James Fitzgerald went on to start OPEX Fitness a Coaching School which we are Certified by. Our brand of training is based on three main influences, CrossFit for the group classes, CrossFit/Opex for the Personal Coaching Clients and Rolfing/CrossFit/Opex for the Structural Fitness Clients. It is James who first pointed out to us that the required training for the Sport of Fitness does not lead to Longevity in fitness, in fact just the opposite is true—how many people who chased after a games spot do you know that are injured or burned out? James uses an analogy of a sports car to describe the difference; a Ferrari is great to drive and is easy to break, a VW Bug can go a long way between tune-ups and is reliable. Most of us need to train like a VW not a Ferrari.
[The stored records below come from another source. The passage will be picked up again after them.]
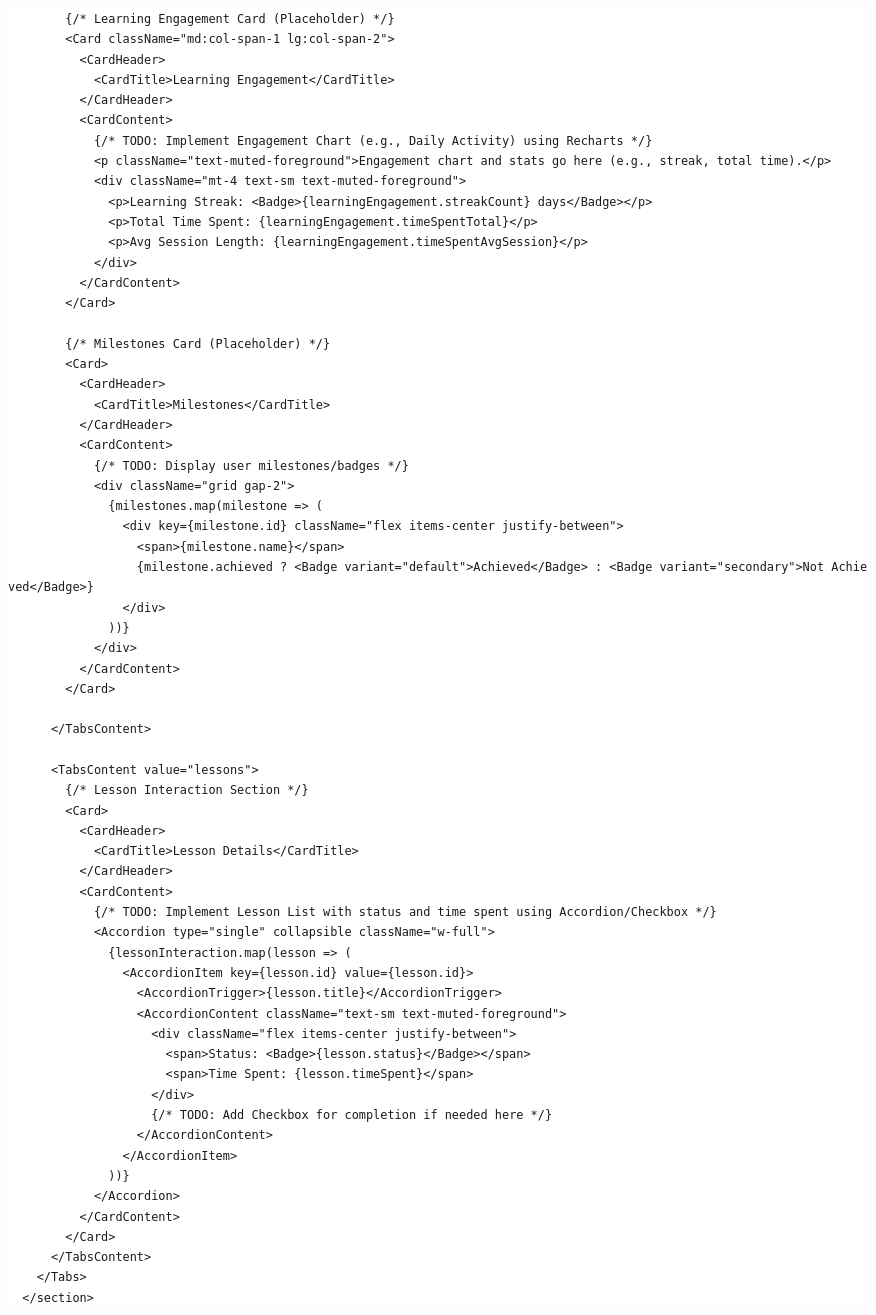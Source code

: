             {/* Learning Engagement Card (Placeholder) */}
            <Card className="md:col-span-1 lg:col-span-2">
              <CardHeader>
                <CardTitle>Learning Engagement</CardTitle>
              </CardHeader>
              <CardContent>
                {/* TODO: Implement Engagement Chart (e.g., Daily Activity) using Recharts */}
                <p className="text-muted-foreground">Engagement chart and stats go here (e.g., streak, total time).</p>
                <div className="mt-4 text-sm text-muted-foreground">
                  <p>Learning Streak: <Badge>{learningEngagement.streakCount} days</Badge></p>
                  <p>Total Time Spent: {learningEngagement.timeSpentTotal}</p>
                  <p>Avg Session Length: {learningEngagement.timeSpentAvgSession}</p>
                </div>
              </CardContent>
            </Card>

            {/* Milestones Card (Placeholder) */}
            <Card>
              <CardHeader>
                <CardTitle>Milestones</CardTitle>
              </CardHeader>
              <CardContent>
                {/* TODO: Display user milestones/badges */}
                <div className="grid gap-2">
                  {milestones.map(milestone => (
                    <div key={milestone.id} className="flex items-center justify-between">
                      <span>{milestone.name}</span>
                      {milestone.achieved ? <Badge variant="default">Achieved</Badge> : <Badge variant="secondary">Not Achieved</Badge>}
                    </div>
                  ))}
                </div>
              </CardContent>
            </Card>

          </TabsContent>

          <TabsContent value="lessons">
            {/* Lesson Interaction Section */}
            <Card>
              <CardHeader>
                <CardTitle>Lesson Details</CardTitle>
              </CardHeader>
              <CardContent>
                {/* TODO: Implement Lesson List with status and time spent using Accordion/Checkbox */}
                <Accordion type="single" collapsible className="w-full">
                  {lessonInteraction.map(lesson => (
                    <AccordionItem key={lesson.id} value={lesson.id}>
                      <AccordionTrigger>{lesson.title}</AccordionTrigger>
                      <AccordionContent className="text-sm text-muted-foreground">
                        <div className="flex items-center justify-between">
                          <span>Status: <Badge>{lesson.status}</Badge></span>
                          <span>Time Spent: {lesson.timeSpent}</span>
                        </div>
                        {/* TODO: Add Checkbox for completion if needed here */}
                      </AccordionContent>
                    </AccordionItem>
                  ))}
                </Accordion>
              </CardContent>
            </Card>
          </TabsContent>
        </Tabs>
      </section>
How do you train like a VW? Put most of your emphasis on your Form, assure you can do the movements correctly throughout a workout, be your own judge don’t short a movement. If you can’t do a Toes to Bar replace it with Jumping or Prone V-Ups. Don’t count a rep you don’t complete with perfect form. Going fast and sloppy is just that sloppy!

Don’t lift a weight that’s to heavy for your ability. You’re only training a bad habit. Ask the Coaches for an accessory exercise to supplement your strength needs. Your form is best practiced below 70% of your Rep Max. Pay for a 30 min skill session to get some concentrated Coaching.

If you want to train for the Games let us know, we’re happy to get you on that path.

If you want to play with your children and be better at life, let us know, that’s the path we’re on.

The guidelines that James Fitzgerald gave me for my training was 80% for the MetCons and 100% for the Bench Mark workouts. If you have a question ask a Coach for a couple of ways to approach the workout.

While we don’t use Rx or other designations on the White Board, when we use workout from the CrossFit main site we do annotate the intensity (usually weight) that is used as a reference point. If you’re not recording your workout results, this doesn’t matter.